Look for the word "environment" in the entries and copy every line where it shows up.

Provided data:
+--

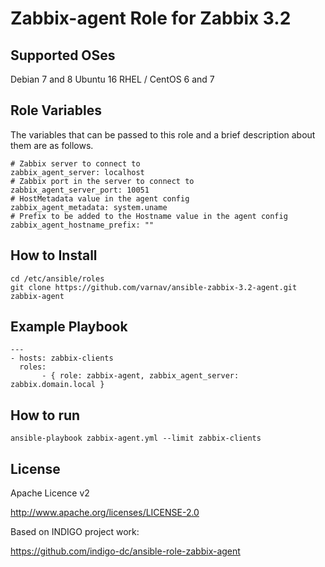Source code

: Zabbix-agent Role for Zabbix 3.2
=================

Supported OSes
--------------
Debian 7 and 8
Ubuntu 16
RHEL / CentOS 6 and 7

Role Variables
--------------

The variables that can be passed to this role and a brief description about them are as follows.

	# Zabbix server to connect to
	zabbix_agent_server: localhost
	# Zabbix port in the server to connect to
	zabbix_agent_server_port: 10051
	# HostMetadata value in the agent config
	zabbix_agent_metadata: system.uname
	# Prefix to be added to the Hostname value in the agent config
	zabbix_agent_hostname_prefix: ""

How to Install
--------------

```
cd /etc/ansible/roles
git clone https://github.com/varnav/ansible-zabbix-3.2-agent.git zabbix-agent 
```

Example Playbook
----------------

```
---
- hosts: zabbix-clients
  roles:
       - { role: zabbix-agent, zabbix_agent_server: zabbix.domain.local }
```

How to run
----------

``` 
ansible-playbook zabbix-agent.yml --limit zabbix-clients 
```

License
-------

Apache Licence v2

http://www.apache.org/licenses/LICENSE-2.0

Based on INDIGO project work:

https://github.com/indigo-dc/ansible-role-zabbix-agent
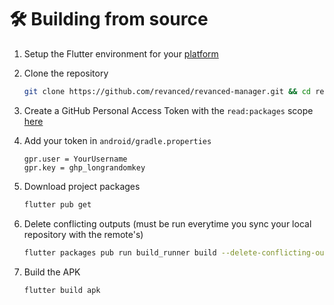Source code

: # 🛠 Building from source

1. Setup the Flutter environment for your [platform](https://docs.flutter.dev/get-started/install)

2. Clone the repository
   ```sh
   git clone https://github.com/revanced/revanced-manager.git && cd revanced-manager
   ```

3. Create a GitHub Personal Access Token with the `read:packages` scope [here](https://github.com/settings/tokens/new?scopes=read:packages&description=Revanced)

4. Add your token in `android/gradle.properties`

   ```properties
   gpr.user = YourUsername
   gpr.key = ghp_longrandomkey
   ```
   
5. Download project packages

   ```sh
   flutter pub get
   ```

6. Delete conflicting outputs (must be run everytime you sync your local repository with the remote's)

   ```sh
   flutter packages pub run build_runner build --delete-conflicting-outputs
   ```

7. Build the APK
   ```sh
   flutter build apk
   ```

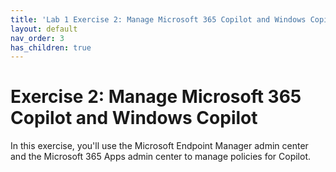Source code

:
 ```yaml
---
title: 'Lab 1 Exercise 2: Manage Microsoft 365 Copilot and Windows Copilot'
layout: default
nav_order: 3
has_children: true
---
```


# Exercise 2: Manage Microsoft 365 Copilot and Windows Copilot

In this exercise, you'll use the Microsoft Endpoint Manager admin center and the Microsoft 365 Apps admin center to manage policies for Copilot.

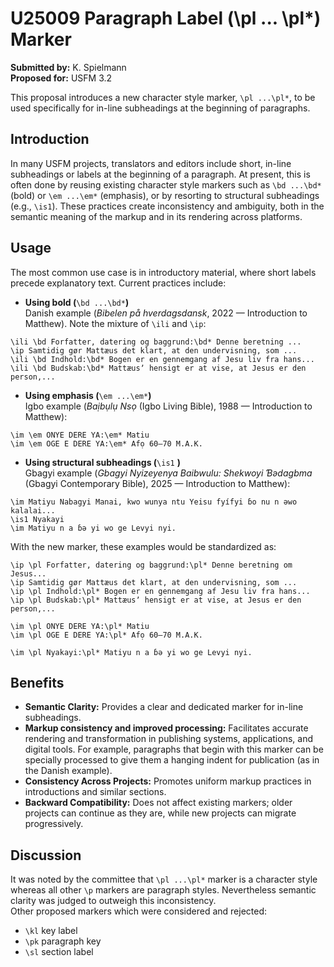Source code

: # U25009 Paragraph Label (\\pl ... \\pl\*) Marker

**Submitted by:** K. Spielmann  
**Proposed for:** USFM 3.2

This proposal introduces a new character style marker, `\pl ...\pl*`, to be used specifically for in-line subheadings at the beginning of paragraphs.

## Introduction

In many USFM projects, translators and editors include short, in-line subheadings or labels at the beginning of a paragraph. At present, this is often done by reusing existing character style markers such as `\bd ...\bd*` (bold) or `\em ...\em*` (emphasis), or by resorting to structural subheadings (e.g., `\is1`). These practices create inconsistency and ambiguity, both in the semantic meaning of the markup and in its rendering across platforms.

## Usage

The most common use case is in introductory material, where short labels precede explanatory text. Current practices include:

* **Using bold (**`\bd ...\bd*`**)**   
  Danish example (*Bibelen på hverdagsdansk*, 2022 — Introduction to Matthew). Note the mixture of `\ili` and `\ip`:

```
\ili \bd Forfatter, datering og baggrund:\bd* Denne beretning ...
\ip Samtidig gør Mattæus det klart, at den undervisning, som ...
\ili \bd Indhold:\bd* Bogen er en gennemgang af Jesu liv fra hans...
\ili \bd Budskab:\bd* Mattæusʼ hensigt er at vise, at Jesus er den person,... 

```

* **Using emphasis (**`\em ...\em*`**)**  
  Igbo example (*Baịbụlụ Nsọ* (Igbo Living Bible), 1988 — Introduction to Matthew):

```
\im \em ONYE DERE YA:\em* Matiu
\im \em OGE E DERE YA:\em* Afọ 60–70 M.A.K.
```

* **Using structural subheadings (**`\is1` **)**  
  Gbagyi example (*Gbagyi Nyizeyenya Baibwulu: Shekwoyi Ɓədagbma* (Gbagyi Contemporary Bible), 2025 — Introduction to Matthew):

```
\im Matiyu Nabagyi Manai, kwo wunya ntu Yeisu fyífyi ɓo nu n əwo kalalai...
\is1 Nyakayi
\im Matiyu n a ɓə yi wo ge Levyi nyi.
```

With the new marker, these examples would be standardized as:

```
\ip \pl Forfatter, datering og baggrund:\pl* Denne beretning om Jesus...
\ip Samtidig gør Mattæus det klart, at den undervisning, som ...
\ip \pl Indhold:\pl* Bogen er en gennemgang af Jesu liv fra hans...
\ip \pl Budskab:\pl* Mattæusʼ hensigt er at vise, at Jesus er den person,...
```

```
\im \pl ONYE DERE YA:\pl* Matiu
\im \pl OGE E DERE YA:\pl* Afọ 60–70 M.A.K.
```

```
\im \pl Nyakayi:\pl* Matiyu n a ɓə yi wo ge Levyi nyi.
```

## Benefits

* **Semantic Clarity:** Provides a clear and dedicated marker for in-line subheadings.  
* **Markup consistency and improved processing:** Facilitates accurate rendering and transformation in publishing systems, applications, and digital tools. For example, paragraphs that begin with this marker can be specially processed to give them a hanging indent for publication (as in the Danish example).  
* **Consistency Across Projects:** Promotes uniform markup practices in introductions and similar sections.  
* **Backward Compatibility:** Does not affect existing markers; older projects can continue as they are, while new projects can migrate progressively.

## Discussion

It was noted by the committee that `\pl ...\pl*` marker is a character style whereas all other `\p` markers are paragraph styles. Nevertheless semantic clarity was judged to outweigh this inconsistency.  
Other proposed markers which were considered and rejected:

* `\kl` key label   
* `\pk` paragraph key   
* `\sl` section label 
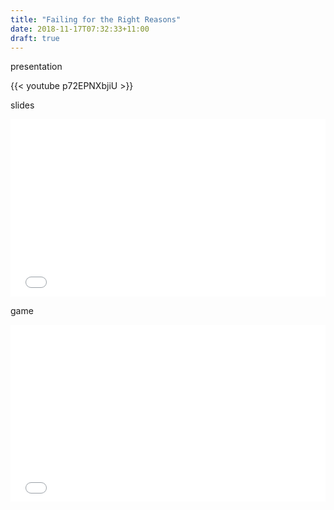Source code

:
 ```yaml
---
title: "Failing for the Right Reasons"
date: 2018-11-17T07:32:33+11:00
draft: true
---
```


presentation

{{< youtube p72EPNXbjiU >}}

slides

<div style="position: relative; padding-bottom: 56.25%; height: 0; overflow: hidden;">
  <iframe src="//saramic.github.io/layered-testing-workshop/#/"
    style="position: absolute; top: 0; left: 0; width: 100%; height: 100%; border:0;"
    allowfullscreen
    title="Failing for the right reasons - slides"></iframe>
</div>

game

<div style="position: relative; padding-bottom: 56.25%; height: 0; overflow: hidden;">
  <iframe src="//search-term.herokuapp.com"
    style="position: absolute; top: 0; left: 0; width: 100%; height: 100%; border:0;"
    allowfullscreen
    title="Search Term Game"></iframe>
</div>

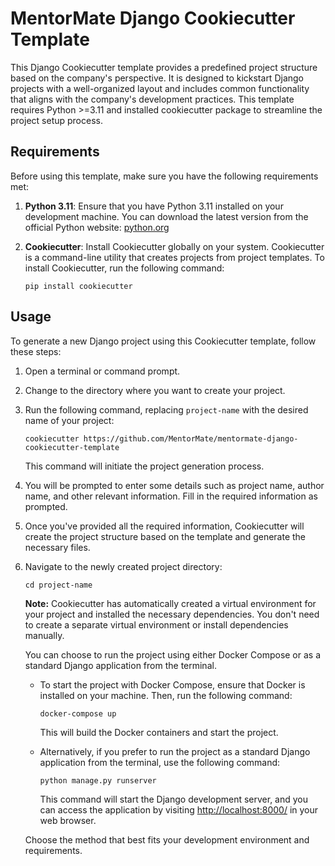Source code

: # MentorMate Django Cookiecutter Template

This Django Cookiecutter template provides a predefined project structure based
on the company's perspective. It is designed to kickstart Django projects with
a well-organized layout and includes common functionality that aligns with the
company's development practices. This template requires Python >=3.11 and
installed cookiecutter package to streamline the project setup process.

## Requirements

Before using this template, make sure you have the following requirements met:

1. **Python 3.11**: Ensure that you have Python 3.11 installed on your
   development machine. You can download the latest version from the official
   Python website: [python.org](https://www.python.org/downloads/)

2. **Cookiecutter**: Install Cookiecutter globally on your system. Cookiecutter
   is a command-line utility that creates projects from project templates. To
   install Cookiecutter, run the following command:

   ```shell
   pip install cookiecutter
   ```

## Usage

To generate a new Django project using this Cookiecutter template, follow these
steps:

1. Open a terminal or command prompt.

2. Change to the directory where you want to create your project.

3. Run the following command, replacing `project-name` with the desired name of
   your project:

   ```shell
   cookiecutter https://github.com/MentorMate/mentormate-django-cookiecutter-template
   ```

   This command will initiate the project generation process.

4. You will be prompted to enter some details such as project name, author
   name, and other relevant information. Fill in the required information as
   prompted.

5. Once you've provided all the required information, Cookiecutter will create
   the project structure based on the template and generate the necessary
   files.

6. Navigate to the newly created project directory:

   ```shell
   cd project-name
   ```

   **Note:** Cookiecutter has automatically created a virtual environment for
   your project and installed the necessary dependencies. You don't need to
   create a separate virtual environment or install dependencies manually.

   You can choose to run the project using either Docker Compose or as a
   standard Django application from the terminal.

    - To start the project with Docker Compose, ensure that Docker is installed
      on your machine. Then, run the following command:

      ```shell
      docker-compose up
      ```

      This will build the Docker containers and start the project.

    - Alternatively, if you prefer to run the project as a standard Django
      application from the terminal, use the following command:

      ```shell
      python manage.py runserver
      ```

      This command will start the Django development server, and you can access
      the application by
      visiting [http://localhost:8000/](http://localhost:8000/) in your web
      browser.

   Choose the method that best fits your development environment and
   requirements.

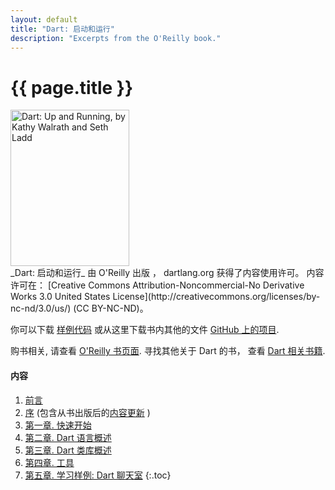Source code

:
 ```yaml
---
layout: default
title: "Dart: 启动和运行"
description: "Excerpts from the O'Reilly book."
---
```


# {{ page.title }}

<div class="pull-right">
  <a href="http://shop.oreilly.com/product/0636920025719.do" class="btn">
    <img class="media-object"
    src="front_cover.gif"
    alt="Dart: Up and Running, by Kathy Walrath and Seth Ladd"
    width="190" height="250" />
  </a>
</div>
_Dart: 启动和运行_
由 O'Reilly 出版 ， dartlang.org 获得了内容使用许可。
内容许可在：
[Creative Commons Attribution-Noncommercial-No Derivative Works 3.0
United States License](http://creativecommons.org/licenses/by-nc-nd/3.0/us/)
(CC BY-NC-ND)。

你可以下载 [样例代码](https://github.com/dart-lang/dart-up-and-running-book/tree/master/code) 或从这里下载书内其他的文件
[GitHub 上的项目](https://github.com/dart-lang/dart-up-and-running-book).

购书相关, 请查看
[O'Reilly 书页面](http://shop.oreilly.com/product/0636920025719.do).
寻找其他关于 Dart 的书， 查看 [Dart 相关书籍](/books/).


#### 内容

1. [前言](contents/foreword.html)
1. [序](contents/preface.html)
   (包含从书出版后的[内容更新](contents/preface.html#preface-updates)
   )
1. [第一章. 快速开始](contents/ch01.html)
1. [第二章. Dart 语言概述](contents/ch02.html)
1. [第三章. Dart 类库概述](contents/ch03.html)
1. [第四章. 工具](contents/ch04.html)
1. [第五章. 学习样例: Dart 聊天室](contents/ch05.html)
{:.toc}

+--

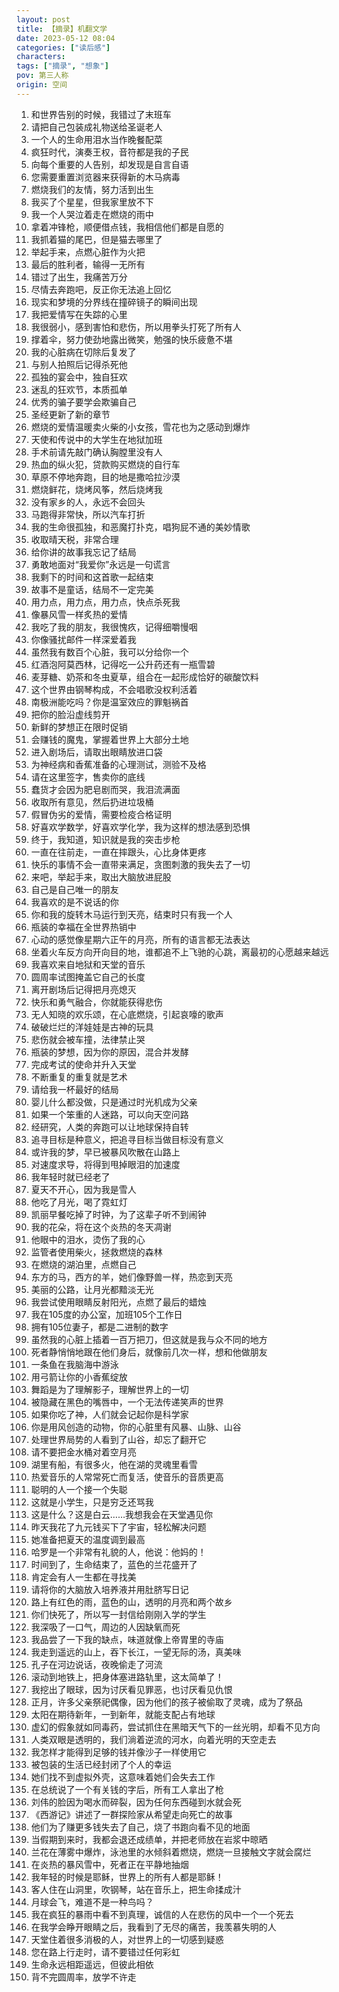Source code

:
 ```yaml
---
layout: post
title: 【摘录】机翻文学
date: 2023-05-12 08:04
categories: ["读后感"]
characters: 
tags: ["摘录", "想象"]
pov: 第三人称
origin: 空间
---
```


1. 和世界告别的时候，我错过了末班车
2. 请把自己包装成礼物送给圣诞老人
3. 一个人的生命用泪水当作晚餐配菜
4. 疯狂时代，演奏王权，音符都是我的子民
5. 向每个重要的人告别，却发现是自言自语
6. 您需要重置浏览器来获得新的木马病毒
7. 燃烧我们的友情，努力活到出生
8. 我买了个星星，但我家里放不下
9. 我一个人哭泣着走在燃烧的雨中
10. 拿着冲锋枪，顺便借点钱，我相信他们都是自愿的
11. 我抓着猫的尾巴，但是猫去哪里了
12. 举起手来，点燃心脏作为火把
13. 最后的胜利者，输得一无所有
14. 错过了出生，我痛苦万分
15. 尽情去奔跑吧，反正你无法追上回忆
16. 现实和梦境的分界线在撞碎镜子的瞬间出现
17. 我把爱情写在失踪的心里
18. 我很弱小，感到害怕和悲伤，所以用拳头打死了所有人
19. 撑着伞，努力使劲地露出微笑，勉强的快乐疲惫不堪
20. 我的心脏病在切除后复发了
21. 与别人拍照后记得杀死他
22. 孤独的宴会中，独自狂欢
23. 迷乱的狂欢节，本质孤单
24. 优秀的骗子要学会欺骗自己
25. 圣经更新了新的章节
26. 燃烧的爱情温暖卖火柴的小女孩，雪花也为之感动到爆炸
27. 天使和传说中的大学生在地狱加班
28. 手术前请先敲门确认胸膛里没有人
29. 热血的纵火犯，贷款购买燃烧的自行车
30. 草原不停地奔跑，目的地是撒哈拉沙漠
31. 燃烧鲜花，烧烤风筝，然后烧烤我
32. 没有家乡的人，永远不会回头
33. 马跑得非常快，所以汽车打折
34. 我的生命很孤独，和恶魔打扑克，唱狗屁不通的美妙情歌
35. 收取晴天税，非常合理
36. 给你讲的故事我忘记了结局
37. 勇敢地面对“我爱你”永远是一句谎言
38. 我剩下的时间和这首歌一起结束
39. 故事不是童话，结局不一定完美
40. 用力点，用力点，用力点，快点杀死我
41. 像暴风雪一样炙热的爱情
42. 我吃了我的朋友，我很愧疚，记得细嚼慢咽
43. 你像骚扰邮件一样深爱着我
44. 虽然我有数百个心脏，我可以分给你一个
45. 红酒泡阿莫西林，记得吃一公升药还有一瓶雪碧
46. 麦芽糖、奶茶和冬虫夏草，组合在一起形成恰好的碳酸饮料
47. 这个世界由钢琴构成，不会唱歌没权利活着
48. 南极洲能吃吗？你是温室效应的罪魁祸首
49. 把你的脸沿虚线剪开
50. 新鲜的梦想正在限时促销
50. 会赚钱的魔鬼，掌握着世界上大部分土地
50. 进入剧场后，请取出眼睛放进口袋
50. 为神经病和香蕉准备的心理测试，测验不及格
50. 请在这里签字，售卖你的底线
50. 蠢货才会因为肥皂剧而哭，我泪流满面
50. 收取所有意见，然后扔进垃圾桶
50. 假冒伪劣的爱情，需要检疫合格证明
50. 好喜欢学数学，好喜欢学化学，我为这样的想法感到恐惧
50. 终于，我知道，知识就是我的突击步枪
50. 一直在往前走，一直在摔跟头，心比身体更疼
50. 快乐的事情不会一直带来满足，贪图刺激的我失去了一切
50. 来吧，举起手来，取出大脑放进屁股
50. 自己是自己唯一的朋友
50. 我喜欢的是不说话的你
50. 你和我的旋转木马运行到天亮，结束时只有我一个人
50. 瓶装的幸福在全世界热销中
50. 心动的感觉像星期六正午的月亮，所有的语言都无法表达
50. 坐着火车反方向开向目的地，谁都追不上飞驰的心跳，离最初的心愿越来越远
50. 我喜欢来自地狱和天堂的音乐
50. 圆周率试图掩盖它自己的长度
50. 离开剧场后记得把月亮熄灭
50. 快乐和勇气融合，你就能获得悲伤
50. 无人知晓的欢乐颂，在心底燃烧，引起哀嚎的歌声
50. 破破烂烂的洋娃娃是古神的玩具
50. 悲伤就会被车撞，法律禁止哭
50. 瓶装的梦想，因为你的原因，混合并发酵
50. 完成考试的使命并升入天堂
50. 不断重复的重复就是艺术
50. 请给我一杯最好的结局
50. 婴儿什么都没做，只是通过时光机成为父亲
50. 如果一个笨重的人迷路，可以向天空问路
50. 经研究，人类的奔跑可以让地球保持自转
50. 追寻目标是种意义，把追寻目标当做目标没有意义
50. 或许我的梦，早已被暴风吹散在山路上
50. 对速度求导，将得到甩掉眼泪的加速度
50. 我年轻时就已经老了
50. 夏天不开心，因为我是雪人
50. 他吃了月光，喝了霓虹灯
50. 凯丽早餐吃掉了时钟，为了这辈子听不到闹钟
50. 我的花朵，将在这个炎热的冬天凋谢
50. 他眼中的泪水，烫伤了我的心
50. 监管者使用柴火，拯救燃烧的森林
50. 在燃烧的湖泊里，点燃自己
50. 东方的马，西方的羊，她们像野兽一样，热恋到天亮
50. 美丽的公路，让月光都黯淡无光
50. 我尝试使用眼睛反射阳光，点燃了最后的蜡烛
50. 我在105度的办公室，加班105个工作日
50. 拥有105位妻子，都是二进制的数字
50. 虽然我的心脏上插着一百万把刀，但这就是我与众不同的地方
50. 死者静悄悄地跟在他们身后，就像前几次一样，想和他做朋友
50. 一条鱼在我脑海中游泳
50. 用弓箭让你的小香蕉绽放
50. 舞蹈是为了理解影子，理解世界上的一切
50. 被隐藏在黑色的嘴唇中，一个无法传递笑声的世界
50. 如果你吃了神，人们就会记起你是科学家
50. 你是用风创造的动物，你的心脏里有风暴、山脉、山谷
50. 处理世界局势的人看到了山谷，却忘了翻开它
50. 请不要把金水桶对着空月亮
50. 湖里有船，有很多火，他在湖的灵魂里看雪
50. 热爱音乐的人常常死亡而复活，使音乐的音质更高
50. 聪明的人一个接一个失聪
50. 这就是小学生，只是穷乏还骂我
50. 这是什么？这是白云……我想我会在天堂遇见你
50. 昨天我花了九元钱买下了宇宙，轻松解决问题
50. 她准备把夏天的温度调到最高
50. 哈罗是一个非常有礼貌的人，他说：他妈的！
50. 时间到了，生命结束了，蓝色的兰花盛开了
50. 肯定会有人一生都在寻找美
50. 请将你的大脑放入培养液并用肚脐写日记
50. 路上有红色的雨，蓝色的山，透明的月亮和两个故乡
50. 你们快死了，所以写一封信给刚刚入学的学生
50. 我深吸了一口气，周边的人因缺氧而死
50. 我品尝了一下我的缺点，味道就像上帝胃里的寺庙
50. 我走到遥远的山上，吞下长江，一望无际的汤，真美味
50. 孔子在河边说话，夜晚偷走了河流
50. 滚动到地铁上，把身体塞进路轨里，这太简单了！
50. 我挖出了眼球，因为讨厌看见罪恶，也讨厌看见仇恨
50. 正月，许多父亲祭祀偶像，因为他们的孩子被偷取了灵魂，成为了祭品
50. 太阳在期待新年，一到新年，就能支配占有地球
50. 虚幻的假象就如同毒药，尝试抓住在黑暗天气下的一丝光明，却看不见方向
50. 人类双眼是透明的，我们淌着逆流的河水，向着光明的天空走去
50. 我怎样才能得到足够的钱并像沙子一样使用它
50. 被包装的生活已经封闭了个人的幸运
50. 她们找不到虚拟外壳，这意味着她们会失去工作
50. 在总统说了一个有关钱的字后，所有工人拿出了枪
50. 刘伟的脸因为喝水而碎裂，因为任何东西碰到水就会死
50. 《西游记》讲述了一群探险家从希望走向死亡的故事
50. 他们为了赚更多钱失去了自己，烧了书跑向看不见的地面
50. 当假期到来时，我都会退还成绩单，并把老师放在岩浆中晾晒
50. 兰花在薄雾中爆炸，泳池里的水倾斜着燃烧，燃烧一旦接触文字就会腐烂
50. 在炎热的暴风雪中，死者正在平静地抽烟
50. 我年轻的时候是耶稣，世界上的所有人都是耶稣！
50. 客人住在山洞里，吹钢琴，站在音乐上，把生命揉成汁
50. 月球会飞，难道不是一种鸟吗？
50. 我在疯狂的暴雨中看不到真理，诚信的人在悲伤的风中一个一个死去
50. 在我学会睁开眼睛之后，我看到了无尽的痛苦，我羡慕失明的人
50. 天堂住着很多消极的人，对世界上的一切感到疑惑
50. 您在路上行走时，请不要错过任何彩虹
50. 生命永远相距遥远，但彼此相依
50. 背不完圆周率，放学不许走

+--

Finished exercise:
1. Setup the Flutter environment for your [platform](https://docs.flutter.dev/get-started/install)
   **Note:** Cookiecutter has automatically created a virtual environment for
   create a separate virtual environment or install dependencies manually.
   Choose the method that best fits your development environment and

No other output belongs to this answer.